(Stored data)
****************************************

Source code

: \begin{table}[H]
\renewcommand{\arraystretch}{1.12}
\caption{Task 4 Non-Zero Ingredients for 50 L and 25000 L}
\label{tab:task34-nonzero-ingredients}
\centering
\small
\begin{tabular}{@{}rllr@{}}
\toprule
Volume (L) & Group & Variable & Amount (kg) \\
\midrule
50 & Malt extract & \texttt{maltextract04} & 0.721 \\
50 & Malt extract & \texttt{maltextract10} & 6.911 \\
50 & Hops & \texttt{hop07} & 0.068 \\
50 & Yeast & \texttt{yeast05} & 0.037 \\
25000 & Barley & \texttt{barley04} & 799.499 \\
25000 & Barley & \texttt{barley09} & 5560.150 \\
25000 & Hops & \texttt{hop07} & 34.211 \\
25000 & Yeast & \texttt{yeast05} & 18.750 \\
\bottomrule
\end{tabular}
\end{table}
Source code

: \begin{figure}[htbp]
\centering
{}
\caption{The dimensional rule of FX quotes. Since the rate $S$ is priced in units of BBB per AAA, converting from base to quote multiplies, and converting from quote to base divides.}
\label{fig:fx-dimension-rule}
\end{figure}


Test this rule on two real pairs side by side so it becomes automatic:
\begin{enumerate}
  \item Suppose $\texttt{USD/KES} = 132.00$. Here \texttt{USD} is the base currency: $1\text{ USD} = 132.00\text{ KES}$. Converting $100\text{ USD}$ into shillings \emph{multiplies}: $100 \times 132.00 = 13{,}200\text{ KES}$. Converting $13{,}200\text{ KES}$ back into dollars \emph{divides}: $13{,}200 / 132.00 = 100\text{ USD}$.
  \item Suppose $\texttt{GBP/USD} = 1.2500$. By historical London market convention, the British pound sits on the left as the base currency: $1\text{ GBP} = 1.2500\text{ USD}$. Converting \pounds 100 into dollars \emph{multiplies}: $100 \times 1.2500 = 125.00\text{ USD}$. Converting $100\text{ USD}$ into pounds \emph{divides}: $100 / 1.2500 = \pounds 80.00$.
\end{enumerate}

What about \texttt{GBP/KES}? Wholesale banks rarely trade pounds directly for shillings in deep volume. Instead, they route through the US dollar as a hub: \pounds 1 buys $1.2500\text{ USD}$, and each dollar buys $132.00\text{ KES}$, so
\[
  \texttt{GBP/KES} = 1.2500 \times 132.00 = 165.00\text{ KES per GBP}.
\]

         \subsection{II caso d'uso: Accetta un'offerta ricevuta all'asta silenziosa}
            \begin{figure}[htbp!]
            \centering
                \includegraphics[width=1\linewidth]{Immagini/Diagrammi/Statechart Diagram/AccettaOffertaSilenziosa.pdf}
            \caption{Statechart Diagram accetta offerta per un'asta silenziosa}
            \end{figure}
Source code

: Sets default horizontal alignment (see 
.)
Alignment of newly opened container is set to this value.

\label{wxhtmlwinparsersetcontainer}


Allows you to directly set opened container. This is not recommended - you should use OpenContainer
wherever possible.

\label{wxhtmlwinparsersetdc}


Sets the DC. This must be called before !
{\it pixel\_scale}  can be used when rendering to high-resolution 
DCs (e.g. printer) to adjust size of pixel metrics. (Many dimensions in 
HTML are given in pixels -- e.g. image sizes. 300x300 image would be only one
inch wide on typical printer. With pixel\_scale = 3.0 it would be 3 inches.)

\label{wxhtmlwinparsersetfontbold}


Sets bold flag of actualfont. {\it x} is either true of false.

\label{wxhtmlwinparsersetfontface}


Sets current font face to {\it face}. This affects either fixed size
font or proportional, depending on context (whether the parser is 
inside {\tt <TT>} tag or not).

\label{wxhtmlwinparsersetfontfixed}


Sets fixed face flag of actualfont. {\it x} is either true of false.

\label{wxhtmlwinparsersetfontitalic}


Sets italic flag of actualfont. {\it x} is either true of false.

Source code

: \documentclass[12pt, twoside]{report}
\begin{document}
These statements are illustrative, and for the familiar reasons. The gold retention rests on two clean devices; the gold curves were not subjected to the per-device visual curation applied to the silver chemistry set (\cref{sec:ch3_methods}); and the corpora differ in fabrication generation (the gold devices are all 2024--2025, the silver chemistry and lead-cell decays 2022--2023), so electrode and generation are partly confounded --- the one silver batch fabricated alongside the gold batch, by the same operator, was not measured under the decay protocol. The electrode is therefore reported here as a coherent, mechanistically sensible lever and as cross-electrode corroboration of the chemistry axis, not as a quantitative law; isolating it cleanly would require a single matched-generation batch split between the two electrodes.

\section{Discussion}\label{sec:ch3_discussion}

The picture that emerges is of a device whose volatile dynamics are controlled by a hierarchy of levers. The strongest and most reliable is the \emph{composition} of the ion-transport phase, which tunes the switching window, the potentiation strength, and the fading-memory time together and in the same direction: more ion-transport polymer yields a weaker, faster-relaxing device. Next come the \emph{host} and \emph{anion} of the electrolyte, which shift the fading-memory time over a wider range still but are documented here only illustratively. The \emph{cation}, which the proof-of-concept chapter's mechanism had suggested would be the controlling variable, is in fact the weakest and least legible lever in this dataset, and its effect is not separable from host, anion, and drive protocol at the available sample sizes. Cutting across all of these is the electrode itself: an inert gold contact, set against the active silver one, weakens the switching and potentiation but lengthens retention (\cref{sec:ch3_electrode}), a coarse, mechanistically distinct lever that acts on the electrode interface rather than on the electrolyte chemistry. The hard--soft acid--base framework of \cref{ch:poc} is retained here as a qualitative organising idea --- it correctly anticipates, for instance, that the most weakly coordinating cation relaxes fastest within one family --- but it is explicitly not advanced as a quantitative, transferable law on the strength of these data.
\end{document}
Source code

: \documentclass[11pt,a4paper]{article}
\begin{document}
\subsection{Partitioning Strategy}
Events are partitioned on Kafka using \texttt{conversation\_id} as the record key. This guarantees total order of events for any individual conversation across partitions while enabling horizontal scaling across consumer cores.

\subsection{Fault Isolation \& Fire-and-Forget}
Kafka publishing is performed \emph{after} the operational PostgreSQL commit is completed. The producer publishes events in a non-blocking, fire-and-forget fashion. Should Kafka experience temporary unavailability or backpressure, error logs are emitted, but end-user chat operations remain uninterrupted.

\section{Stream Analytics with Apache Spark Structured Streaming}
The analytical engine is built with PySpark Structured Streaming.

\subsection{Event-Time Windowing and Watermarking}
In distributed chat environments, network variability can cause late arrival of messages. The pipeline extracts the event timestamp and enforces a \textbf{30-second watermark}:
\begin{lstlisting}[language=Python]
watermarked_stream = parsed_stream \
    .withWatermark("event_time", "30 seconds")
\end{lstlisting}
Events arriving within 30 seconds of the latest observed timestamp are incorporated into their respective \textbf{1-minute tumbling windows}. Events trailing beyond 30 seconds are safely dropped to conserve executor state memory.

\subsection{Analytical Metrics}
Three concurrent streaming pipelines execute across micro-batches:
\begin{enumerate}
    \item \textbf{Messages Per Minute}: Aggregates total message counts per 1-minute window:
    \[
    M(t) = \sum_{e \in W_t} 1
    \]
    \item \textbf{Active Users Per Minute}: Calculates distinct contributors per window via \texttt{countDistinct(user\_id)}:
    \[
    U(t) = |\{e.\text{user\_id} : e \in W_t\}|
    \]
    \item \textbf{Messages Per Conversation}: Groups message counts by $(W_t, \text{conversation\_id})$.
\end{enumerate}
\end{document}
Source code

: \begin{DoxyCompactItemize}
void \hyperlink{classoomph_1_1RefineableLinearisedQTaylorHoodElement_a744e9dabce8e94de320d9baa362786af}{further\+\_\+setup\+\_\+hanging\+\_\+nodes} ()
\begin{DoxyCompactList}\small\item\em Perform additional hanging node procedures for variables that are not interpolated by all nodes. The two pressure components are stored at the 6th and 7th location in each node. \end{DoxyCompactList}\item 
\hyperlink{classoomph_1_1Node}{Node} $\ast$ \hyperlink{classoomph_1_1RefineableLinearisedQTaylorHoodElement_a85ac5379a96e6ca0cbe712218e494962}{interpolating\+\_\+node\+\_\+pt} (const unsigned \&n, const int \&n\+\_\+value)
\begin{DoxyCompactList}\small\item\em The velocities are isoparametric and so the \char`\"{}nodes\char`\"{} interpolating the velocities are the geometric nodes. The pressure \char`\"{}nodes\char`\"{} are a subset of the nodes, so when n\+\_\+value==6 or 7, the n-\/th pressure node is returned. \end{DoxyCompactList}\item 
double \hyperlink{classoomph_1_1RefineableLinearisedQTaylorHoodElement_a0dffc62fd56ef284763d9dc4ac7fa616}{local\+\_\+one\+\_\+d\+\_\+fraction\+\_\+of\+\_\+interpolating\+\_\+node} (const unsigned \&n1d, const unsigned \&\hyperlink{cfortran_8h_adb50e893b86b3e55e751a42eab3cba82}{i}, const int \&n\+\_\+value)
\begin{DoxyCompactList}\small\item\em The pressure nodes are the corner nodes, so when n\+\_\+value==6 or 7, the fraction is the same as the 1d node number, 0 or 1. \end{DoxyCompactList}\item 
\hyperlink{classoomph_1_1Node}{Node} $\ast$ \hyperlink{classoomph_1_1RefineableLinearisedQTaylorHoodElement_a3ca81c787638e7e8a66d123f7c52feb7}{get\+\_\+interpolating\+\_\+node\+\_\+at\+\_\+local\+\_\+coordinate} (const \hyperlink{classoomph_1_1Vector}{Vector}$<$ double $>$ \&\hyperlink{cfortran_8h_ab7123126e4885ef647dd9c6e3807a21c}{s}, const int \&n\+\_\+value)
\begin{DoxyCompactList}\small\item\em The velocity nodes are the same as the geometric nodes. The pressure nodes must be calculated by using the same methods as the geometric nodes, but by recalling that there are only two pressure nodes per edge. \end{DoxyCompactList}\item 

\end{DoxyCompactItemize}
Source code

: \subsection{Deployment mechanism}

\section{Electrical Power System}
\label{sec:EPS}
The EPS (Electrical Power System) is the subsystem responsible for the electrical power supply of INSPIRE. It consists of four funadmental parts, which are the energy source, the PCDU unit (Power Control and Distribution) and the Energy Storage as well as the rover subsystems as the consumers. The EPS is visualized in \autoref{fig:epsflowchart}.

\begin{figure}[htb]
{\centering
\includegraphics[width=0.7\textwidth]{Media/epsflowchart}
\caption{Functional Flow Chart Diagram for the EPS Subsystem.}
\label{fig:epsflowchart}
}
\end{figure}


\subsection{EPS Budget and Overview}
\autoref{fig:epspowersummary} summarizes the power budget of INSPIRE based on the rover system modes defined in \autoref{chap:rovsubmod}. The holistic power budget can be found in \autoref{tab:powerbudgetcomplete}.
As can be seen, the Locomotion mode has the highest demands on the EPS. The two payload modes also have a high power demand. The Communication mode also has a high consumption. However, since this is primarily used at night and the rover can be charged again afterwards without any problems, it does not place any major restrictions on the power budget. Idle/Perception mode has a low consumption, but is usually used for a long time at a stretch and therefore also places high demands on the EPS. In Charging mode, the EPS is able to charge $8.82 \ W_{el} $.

****************************************

● **What the exercise asks**: The lines to show are those in the data above that include "width".

● **Task result**:
                \includegraphics[width=1\linewidth]{Immagini/Diagrammi/Statechart Diagram/AccettaOffertaSilenziosa.pdf}
\includegraphics[width=0.7\textwidth]{Media/epsflowchart}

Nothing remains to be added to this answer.